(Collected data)
______________________________

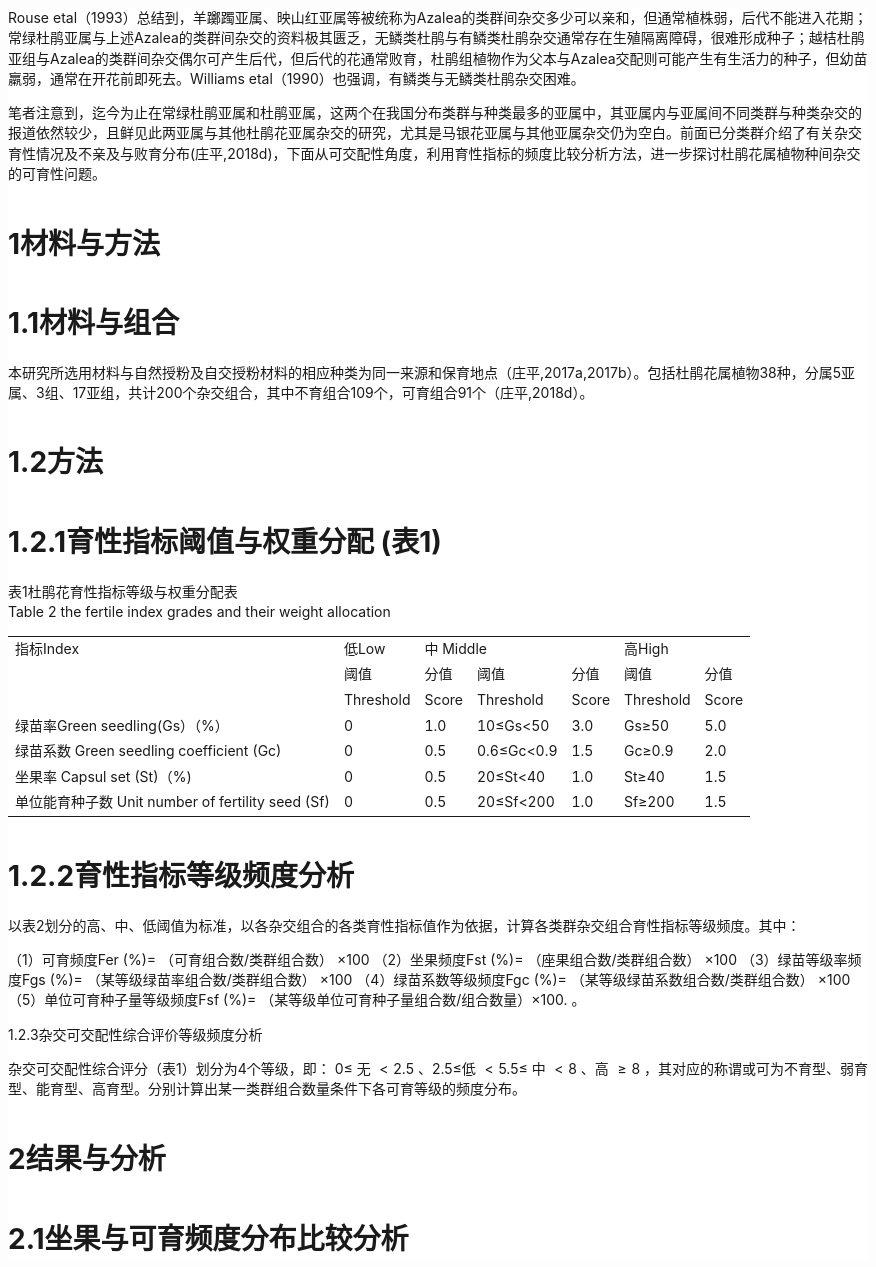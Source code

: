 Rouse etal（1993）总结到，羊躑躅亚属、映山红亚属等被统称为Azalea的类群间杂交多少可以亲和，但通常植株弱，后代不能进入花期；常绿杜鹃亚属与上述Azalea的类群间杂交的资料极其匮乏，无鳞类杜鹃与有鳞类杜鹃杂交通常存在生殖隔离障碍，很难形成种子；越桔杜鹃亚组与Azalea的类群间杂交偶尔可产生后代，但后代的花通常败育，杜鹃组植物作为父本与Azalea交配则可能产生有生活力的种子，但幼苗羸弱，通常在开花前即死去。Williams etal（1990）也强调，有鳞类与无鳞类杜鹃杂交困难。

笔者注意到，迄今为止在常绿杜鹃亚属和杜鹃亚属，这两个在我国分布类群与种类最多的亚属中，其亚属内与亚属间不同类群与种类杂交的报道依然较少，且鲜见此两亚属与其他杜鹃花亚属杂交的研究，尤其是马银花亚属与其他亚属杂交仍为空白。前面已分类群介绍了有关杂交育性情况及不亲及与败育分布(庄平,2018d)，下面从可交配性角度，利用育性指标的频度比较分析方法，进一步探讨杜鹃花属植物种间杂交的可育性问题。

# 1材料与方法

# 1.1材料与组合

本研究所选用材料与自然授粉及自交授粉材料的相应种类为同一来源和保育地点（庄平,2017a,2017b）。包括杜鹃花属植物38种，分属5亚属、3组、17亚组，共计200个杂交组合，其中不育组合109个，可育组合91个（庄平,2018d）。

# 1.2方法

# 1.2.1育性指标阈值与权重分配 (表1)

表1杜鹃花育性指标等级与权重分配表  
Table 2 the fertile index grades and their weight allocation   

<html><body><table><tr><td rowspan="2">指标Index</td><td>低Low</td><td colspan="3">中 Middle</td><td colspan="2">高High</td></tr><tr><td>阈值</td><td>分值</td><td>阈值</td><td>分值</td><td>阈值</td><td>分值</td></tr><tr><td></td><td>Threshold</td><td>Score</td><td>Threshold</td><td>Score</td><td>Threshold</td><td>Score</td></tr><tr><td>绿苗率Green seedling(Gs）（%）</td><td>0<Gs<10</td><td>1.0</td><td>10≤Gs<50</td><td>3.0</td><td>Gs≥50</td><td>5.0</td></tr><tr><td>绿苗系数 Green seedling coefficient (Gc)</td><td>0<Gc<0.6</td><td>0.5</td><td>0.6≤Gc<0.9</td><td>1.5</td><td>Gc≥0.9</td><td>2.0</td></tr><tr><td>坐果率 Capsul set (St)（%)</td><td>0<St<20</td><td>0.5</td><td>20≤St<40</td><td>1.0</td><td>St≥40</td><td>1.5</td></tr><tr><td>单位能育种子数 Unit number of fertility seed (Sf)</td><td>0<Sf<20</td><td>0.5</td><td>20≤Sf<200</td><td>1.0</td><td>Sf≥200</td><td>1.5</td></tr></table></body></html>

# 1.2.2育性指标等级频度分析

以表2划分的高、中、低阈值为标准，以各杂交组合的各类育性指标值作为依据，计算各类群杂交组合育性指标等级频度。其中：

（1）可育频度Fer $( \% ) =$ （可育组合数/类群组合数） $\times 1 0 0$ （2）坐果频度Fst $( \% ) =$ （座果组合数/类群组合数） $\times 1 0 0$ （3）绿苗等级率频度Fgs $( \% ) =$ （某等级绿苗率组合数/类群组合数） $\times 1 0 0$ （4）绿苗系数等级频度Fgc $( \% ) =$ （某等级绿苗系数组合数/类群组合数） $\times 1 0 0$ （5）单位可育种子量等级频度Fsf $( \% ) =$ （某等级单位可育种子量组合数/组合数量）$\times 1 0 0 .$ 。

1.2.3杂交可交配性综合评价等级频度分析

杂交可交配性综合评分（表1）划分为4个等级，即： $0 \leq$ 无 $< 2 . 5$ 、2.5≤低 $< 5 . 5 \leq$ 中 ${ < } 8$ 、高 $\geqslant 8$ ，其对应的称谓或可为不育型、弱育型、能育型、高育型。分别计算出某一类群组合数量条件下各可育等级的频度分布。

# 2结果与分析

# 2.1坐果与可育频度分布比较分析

______________________________

● **EXERCISE DIRECTIONS**:
Print each line, exactly as written, from the one that contains "本研究所选用材料与自然授粉及" to the end of the data above, with both end lines included and nothing else.

● **EXERCISE OUTPUT**:
本研究所选用材料与自然授粉及自交授粉材料的相应种类为同一来源和保育地点（庄平,2017a,2017b）。包括杜鹃花属植物38种，分属5亚属、3组、17亚组，共计200个杂交组合，其中不育组合109个，可育组合91个（庄平,2018d）。

# 1.2方法

# 1.2.1育性指标阈值与权重分配 (表1)

表1杜鹃花育性指标等级与权重分配表  
Table 2 the fertile index grades and their weight allocation   

<html><body><table><tr><td rowspan="2">指标Index</td><td>低Low</td><td colspan="3">中 Middle</td><td colspan="2">高High</td></tr><tr><td>阈值</td><td>分值</td><td>阈值</td><td>分值</td><td>阈值</td><td>分值</td></tr><tr><td></td><td>Threshold</td><td>Score</td><td>Threshold</td><td>Score</td><td>Threshold</td><td>Score</td></tr><tr><td>绿苗率Green seedling(Gs）（%）</td><td>0<Gs<10</td><td>1.0</td><td>10≤Gs<50</td><td>3.0</td><td>Gs≥50</td><td>5.0</td></tr><tr><td>绿苗系数 Green seedling coefficient (Gc)</td><td>0<Gc<0.6</td><td>0.5</td><td>0.6≤Gc<0.9</td><td>1.5</td><td>Gc≥0.9</td><td>2.0</td></tr><tr><td>坐果率 Capsul set (St)（%)</td><td>0<St<20</td><td>0.5</td><td>20≤St<40</td><td>1.0</td><td>St≥40</td><td>1.5</td></tr><tr><td>单位能育种子数 Unit number of fertility seed (Sf)</td><td>0<Sf<20</td><td>0.5</td><td>20≤Sf<200</td><td>1.0</td><td>Sf≥200</td><td>1.5</td></tr></table></body></html>

# 1.2.2育性指标等级频度分析

以表2划分的高、中、低阈值为标准，以各杂交组合的各类育性指标值作为依据，计算各类群杂交组合育性指标等级频度。其中：

（1）可育频度Fer $( \% ) =$ （可育组合数/类群组合数） $\times 1 0 0$ （2）坐果频度Fst $( \% ) =$ （座果组合数/类群组合数） $\times 1 0 0$ （3）绿苗等级率频度Fgs $( \% ) =$ （某等级绿苗率组合数/类群组合数） $\times 1 0 0$ （4）绿苗系数等级频度Fgc $( \% ) =$ （某等级绿苗系数组合数/类群组合数） $\times 1 0 0$ （5）单位可育种子量等级频度Fsf $( \% ) =$ （某等级单位可育种子量组合数/组合数量）$\times 1 0 0 .$ 。

1.2.3杂交可交配性综合评价等级频度分析

杂交可交配性综合评分（表1）划分为4个等级，即： $0 \leq$ 无 $< 2 . 5$ 、2.5≤低 $< 5 . 5 \leq$ 中 ${ < } 8$ 、高 $\geqslant 8$ ，其对应的称谓或可为不育型、弱育型、能育型、高育型。分别计算出某一类群组合数量条件下各可育等级的频度分布。

# 2结果与分析

# 2.1坐果与可育频度分布比较分析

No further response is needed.